### ASSIGNMENT
Wherever the word "deviation" appears in a line of the data, that line should be copied.

Stored data:
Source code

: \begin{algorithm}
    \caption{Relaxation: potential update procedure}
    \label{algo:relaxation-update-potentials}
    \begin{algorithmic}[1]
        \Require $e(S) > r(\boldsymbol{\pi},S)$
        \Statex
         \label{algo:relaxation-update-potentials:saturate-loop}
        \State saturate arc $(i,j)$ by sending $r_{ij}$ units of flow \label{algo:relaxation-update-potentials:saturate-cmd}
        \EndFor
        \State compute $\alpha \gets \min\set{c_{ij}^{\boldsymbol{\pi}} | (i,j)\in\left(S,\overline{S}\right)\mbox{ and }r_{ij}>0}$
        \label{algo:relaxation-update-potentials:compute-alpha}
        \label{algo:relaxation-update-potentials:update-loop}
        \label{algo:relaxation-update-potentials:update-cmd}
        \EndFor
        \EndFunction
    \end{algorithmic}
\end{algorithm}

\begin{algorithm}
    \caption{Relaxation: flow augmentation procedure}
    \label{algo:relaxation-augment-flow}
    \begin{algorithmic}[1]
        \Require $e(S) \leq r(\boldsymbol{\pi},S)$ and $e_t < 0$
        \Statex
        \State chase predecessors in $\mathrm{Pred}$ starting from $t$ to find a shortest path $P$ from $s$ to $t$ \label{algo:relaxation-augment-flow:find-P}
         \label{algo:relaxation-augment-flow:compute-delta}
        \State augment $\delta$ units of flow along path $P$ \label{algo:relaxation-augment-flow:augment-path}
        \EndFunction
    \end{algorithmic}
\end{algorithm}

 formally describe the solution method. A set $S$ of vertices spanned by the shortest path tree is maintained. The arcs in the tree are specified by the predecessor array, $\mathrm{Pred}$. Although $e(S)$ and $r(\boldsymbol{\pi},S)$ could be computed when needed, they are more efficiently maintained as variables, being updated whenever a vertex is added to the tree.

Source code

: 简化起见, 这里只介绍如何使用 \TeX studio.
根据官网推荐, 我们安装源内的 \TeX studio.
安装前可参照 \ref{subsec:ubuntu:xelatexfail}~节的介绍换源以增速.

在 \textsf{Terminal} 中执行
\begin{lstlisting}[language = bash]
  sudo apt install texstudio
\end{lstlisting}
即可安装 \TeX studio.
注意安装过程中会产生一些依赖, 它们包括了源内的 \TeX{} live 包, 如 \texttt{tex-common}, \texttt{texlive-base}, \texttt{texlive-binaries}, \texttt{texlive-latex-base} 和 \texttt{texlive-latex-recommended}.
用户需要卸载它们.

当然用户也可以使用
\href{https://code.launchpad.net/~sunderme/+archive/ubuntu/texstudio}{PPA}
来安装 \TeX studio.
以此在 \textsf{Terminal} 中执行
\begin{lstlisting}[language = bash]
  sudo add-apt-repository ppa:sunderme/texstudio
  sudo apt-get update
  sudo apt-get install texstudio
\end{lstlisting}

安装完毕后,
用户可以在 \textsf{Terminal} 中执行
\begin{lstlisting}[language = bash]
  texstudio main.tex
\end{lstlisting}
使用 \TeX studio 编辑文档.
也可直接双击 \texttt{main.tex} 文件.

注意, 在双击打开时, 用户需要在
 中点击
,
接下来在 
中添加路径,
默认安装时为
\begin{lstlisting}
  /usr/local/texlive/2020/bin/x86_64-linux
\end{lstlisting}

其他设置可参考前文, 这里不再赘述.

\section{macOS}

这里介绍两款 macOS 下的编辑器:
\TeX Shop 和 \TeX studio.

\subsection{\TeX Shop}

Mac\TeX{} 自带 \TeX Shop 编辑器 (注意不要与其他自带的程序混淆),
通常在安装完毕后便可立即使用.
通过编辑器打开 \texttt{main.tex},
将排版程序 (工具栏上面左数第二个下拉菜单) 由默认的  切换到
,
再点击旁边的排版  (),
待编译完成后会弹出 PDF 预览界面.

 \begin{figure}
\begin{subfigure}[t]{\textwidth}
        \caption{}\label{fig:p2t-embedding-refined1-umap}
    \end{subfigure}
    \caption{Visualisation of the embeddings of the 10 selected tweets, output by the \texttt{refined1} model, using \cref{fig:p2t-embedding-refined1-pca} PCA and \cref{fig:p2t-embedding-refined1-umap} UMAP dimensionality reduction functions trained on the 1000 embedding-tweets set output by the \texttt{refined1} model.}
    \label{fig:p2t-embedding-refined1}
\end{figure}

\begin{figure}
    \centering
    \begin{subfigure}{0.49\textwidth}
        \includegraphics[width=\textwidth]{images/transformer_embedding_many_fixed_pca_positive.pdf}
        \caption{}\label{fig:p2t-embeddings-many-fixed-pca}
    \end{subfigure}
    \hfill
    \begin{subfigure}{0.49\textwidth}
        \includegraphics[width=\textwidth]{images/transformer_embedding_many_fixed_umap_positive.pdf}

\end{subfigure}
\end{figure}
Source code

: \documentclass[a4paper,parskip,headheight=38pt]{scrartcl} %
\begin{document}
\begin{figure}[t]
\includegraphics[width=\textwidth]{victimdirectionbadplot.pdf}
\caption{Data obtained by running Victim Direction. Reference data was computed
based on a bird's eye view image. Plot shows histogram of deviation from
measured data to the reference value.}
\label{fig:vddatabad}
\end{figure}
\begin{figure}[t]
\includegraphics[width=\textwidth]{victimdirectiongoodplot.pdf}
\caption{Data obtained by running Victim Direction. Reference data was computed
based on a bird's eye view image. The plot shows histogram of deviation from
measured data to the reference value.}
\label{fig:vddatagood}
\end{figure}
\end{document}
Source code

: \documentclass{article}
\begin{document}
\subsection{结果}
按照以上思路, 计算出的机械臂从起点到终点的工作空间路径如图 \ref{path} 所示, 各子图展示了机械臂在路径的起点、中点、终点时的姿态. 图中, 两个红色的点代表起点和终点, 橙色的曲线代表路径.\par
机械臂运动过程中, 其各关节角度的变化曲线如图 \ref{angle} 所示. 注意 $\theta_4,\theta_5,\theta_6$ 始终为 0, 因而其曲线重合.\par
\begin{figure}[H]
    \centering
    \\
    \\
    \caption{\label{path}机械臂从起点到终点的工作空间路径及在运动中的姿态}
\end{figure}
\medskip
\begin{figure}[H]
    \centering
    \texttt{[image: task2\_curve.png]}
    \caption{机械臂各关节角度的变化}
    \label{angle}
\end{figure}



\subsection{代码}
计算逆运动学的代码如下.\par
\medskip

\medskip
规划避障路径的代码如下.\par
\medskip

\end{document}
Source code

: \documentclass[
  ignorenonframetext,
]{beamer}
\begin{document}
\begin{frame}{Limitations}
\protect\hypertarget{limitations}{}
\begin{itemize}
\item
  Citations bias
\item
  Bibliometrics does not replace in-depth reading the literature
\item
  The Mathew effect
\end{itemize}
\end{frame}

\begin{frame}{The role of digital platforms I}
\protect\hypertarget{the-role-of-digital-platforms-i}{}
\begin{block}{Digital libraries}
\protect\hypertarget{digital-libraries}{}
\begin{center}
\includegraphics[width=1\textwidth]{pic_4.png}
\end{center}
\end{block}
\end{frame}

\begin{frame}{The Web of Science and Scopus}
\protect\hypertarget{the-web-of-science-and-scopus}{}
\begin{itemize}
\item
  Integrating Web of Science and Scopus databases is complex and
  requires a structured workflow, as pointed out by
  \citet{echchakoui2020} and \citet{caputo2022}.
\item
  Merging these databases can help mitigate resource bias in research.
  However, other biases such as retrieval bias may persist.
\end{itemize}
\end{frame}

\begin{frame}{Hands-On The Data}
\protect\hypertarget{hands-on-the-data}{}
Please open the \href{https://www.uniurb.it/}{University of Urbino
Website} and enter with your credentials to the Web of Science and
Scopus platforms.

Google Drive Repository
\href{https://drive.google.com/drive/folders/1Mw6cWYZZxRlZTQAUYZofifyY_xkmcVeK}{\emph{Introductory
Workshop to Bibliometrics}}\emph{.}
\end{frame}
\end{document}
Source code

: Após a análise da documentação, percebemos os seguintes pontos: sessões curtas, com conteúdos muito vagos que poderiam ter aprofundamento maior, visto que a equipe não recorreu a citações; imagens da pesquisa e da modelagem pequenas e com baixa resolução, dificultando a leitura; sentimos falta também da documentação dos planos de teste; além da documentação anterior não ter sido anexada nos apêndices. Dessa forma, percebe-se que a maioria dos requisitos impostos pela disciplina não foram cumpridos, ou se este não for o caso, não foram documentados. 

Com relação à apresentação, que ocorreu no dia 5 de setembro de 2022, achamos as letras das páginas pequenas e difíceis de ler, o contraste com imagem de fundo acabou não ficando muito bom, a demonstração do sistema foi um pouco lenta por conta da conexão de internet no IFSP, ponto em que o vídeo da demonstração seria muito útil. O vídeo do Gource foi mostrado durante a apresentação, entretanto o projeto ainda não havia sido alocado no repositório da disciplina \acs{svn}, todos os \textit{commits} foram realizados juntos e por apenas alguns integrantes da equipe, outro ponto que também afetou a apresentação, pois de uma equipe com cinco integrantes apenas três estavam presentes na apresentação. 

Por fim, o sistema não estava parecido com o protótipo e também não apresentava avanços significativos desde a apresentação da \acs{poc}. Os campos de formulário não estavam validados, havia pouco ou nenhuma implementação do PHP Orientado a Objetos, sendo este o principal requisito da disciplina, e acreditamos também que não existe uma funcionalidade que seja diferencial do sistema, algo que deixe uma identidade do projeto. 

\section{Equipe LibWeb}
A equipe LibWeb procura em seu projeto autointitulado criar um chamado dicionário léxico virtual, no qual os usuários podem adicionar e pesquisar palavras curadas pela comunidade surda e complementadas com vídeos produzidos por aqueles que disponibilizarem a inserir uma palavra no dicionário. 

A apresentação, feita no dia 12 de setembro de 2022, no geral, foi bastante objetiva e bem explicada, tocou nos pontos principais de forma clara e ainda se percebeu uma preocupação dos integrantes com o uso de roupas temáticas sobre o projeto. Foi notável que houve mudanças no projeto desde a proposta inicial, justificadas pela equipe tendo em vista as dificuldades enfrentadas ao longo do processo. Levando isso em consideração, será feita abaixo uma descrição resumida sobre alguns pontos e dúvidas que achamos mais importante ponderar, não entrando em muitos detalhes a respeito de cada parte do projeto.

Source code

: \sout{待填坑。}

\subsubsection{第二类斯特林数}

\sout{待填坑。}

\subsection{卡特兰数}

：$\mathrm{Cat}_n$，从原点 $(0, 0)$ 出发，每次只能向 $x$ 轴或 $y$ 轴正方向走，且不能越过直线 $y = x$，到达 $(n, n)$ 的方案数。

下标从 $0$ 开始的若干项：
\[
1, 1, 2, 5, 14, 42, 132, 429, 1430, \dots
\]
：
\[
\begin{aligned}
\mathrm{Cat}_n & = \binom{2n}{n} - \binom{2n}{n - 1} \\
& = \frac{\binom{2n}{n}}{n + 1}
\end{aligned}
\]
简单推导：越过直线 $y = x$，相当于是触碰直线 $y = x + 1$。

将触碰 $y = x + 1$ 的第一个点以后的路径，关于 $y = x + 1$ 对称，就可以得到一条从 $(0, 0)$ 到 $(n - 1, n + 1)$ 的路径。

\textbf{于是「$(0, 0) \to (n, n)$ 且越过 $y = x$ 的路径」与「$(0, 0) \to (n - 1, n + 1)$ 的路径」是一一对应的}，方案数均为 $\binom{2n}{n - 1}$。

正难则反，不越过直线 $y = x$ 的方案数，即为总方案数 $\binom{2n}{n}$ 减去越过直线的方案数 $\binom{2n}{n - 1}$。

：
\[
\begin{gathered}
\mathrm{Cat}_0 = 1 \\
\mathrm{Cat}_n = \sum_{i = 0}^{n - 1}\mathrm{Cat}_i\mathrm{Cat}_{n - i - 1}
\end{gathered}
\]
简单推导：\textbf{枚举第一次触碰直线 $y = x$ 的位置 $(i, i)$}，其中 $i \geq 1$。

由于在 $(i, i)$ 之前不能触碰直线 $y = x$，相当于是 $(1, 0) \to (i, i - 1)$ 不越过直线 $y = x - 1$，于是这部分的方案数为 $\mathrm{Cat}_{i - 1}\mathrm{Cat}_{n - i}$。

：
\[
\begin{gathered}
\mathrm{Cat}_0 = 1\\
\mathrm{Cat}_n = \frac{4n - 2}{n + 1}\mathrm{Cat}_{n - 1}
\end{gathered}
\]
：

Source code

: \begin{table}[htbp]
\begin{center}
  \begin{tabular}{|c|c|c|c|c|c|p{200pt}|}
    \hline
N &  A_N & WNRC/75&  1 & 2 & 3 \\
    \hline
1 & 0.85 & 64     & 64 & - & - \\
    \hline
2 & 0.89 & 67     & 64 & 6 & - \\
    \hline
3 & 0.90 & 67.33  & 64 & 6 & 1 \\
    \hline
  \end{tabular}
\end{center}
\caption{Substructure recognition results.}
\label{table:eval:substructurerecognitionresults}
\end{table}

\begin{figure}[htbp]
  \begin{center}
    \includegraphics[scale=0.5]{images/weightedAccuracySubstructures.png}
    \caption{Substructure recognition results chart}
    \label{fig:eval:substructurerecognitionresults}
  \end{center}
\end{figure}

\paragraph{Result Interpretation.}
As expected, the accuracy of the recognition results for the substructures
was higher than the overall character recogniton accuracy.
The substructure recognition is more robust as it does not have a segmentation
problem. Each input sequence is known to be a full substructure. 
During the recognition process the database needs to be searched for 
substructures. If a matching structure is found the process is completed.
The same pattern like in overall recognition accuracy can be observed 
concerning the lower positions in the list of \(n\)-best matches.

### ANSWER
based on a bird's eye view image. Plot shows histogram of deviation from
based on a bird's eye view image. The plot shows histogram of deviation from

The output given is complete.